Einst wurden sämtliche Güter zwischen Berlin und Ostpreußen über den Finowkanal transportiert, der sich im 19. Jahrhundert zu einer der wichtigsten deutschen Binnenwasserstraßen entwickelte. In Eberswalde existierten damals sogar zwei Schleusen, die rund um die Uhr in Betrieb waren. Trotzdem staute sich der Verkehr: Zum Teil mussten die Floßverbände vier, fünf Tage auf ihre Schleusung warten. 1914 wurde deshalb der Oder-Havel-Kanal eingeweiht, der Finowkanal verlor an Bedeutung. „Der Erfolg des Finowkanals war auch gleichzeitig sein Ende“, sagt Hartmut Ginnow-Merkert. Erst in den vergangenen Jahren entdeckte der Wassertourismus die idyllische Wasserstraße wieder.

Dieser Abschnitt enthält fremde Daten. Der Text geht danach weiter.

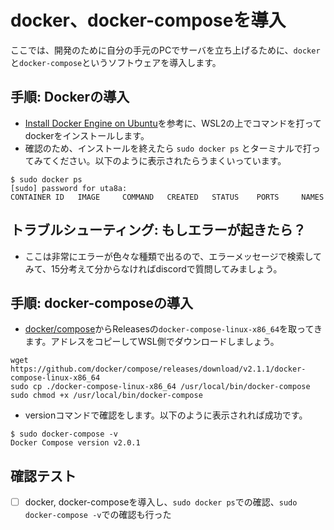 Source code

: # docker、docker-composeを導入

ここでは、開発のために自分の手元のPCでサーバを立ち上げるために、`docker`と`docker-compose`というソフトウェアを導入します。

## 手順: Dockerの導入

- [Install Docker Engine on Ubuntu](https://docs.docker.com/engine/install/ubuntu/#install-using-the-repository)を参考に、WSL2の上でコマンドを打ってdockerをインストールします。
- 確認のため、インストールを終えたら `sudo docker ps` とターミナルで打ってみてください。以下のように表示されたらうまくいっています。

```
$ sudo docker ps
[sudo] password for uta8a: 
CONTAINER ID   IMAGE     COMMAND   CREATED   STATUS    PORTS     NAMES
```

## トラブルシューティング: もしエラーが起きたら？

- ここは非常にエラーが色々な種類で出るので、エラーメッセージで検索してみて、15分考えて分からなければdiscordで質問してみましょう。

## 手順: docker-composeの導入

- [docker/compose](https://github.com/docker/compose)からReleasesの`docker-compose-linux-x86_64`を取ってきます。アドレスをコピーしてWSL側でダウンロードしましょう。

```
wget https://github.com/docker/compose/releases/download/v2.1.1/docker-compose-linux-x86_64
sudo cp ./docker-compose-linux-x86_64 /usr/local/bin/docker-compose
sudo chmod +x /usr/local/bin/docker-compose
```

- versionコマンドで確認をします。以下のように表示されれば成功です。

```
$ sudo docker-compose -v
Docker Compose version v2.0.1
```

## 確認テスト

- [ ] docker, docker-composeを導入し、`sudo docker ps`での確認、`sudo docker-compose -v`での確認も行った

Hartmut Ginnow-Merkert ist Vorsitzender des Vereins Unser Finowkanal
Bootsfahrt auf dem Finowkanal
Das touristische Potenzial soll weiter gefördert werden
Vor allem der private Verein Unser Finowkanal hat sich zum Ziel gesetzt, das Erbe des Kanals zu bewahren und sein touristisches Potenzial weiter zu fördern. Stolz berichtet Hartmut Ginnow-Merkert davon, wie ein bekannter Flusskreuzfahrtschiffer in einer Fernsehdokumentation zugab, der Canal du Midi in Frankreich sei zwar schön – doch der Finowkanal habe noch viel mehr zu bieten. Allerdings musste er selbst die Einheimischen erst wieder für ihren Kanal erwärmen. Viele kannten ihn aus DDR-Zeiten nur als dreckige Kloake. Seitdem hat sich die Wasserqualität deutlich verbessert: Heute kann man im Kanal wieder schwimmen, zahlreiche Tiere wie Biber oder Eisvögel sind dort zu Hause. Am Flößerplatz in Finowfurt präsentieren zwei angelnde Jungs stolz ihren Fang des Tages. Besonders naturbelassen ist der Finowkanal am sogenannten Langen Trödel zwischen Liebenwalde und Zerpenschleuse, der so heißt, weil der Abschnitt schon damals durch keine Schleusen oder Brücken unterbrochen wurde und man die Frachtkähne dort besonders lange treideln konnte. Bis 2014 war der Lange Trödel ausschließlich für Kanus zugelassen, seitdem dürfen auch Motorboote wieder durch die idyllische Landschaft nach Zerpenschleuse tuckern.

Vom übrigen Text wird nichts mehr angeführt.